* REQUIRED ACTION *
The data needs to be returned in full, exactly as it reads.

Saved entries
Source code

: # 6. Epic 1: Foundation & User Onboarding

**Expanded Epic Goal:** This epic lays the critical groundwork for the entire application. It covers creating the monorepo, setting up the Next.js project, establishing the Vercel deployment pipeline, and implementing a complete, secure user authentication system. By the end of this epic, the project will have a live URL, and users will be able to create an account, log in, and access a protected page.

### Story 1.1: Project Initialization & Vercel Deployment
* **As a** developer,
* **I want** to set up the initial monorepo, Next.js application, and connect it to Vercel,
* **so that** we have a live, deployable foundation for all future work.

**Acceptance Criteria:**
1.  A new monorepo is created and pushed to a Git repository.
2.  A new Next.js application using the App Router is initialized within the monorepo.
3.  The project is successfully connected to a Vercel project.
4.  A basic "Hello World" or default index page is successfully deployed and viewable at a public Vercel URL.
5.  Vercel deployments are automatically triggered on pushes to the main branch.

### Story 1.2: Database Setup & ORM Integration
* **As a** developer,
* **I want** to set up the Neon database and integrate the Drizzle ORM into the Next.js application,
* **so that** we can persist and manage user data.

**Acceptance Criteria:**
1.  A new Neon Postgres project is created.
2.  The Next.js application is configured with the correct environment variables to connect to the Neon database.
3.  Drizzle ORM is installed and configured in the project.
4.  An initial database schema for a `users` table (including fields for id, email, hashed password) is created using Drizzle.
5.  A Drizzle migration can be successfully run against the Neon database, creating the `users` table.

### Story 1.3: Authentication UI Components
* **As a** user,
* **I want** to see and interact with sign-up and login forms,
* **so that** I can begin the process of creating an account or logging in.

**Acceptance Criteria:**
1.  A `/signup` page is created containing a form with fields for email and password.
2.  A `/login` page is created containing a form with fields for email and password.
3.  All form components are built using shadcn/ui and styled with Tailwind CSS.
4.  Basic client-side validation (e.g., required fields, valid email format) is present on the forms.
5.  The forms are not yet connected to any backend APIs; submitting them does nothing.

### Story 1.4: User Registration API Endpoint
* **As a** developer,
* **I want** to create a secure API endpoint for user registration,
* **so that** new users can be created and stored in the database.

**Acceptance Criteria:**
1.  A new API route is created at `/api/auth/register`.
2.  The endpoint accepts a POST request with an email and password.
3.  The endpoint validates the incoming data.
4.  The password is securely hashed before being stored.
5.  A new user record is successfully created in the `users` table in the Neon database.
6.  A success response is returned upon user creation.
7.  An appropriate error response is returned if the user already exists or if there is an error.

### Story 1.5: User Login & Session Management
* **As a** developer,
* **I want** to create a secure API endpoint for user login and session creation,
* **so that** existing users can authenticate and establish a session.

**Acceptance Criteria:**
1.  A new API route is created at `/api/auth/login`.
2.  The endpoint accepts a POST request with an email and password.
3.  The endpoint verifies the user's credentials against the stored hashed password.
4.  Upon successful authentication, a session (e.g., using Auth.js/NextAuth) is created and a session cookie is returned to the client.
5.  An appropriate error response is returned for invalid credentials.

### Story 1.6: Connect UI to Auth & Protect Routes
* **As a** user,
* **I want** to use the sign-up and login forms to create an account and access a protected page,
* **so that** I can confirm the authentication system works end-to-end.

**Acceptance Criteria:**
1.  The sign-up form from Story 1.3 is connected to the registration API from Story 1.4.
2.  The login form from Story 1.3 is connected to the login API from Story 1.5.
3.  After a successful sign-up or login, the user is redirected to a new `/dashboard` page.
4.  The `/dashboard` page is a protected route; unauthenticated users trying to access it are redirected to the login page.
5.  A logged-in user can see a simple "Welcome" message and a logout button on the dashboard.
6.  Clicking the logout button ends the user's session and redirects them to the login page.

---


* RESPONSE BELOW *
Source code

: # 6. Epic 1: Foundation & User Onboarding

**Expanded Epic Goal:** This epic lays the critical groundwork for the entire application. It covers creating the monorepo, setting up the Next.js project, establishing the Vercel deployment pipeline, and implementing a complete, secure user authentication system. By the end of this epic, the project will have a live URL, and users will be able to create an account, log in, and access a protected page.

### Story 1.1: Project Initialization & Vercel Deployment
* **As a** developer,
* **I want** to set up the initial monorepo, Next.js application, and connect it to Vercel,
* **so that** we have a live, deployable foundation for all future work.

**Acceptance Criteria:**
1.  A new monorepo is created and pushed to a Git repository.
2.  A new Next.js application using the App Router is initialized within the monorepo.
3.  The project is successfully connected to a Vercel project.
4.  A basic "Hello World" or default index page is successfully deployed and viewable at a public Vercel URL.
5.  Vercel deployments are automatically triggered on pushes to the main branch.

### Story 1.2: Database Setup & ORM Integration
* **As a** developer,
* **I want** to set up the Neon database and integrate the Drizzle ORM into the Next.js application,
* **so that** we can persist and manage user data.

**Acceptance Criteria:**
1.  A new Neon Postgres project is created.
2.  The Next.js application is configured with the correct environment variables to connect to the Neon database.
3.  Drizzle ORM is installed and configured in the project.
4.  An initial database schema for a `users` table (including fields for id, email, hashed password) is created using Drizzle.
5.  A Drizzle migration can be successfully run against the Neon database, creating the `users` table.

### Story 1.3: Authentication UI Components
* **As a** user,
* **I want** to see and interact with sign-up and login forms,
* **so that** I can begin the process of creating an account or logging in.

**Acceptance Criteria:**
1.  A `/signup` page is created containing a form with fields for email and password.
2.  A `/login` page is created containing a form with fields for email and password.
3.  All form components are built using shadcn/ui and styled with Tailwind CSS.
4.  Basic client-side validation (e.g., required fields, valid email format) is present on the forms.
5.  The forms are not yet connected to any backend APIs; submitting them does nothing.

### Story 1.4: User Registration API Endpoint
* **As a** developer,
* **I want** to create a secure API endpoint for user registration,
* **so that** new users can be created and stored in the database.

**Acceptance Criteria:**
1.  A new API route is created at `/api/auth/register`.
2.  The endpoint accepts a POST request with an email and password.
3.  The endpoint validates the incoming data.
4.  The password is securely hashed before being stored.
5.  A new user record is successfully created in the `users` table in the Neon database.
6.  A success response is returned upon user creation.
7.  An appropriate error response is returned if the user already exists or if there is an error.

### Story 1.5: User Login & Session Management
* **As a** developer,
* **I want** to create a secure API endpoint for user login and session creation,
* **so that** existing users can authenticate and establish a session.

**Acceptance Criteria:**
1.  A new API route is created at `/api/auth/login`.
2.  The endpoint accepts a POST request with an email and password.
3.  The endpoint verifies the user's credentials against the stored hashed password.
4.  Upon successful authentication, a session (e.g., using Auth.js/NextAuth) is created and a session cookie is returned to the client.
5.  An appropriate error response is returned for invalid credentials.

### Story 1.6: Connect UI to Auth & Protect Routes
* **As a** user,
* **I want** to use the sign-up and login forms to create an account and access a protected page,
* **so that** I can confirm the authentication system works end-to-end.

**Acceptance Criteria:**
1.  The sign-up form from Story 1.3 is connected to the registration API from Story 1.4.
2.  The login form from Story 1.3 is connected to the login API from Story 1.5.
3.  After a successful sign-up or login, the user is redirected to a new `/dashboard` page.
4.  The `/dashboard` page is a protected route; unauthenticated users trying to access it are redirected to the login page.
5.  A logged-in user can see a simple "Welcome" message and a logout button on the dashboard.
6.  Clicking the logout button ends the user's session and redirects them to the login page.

---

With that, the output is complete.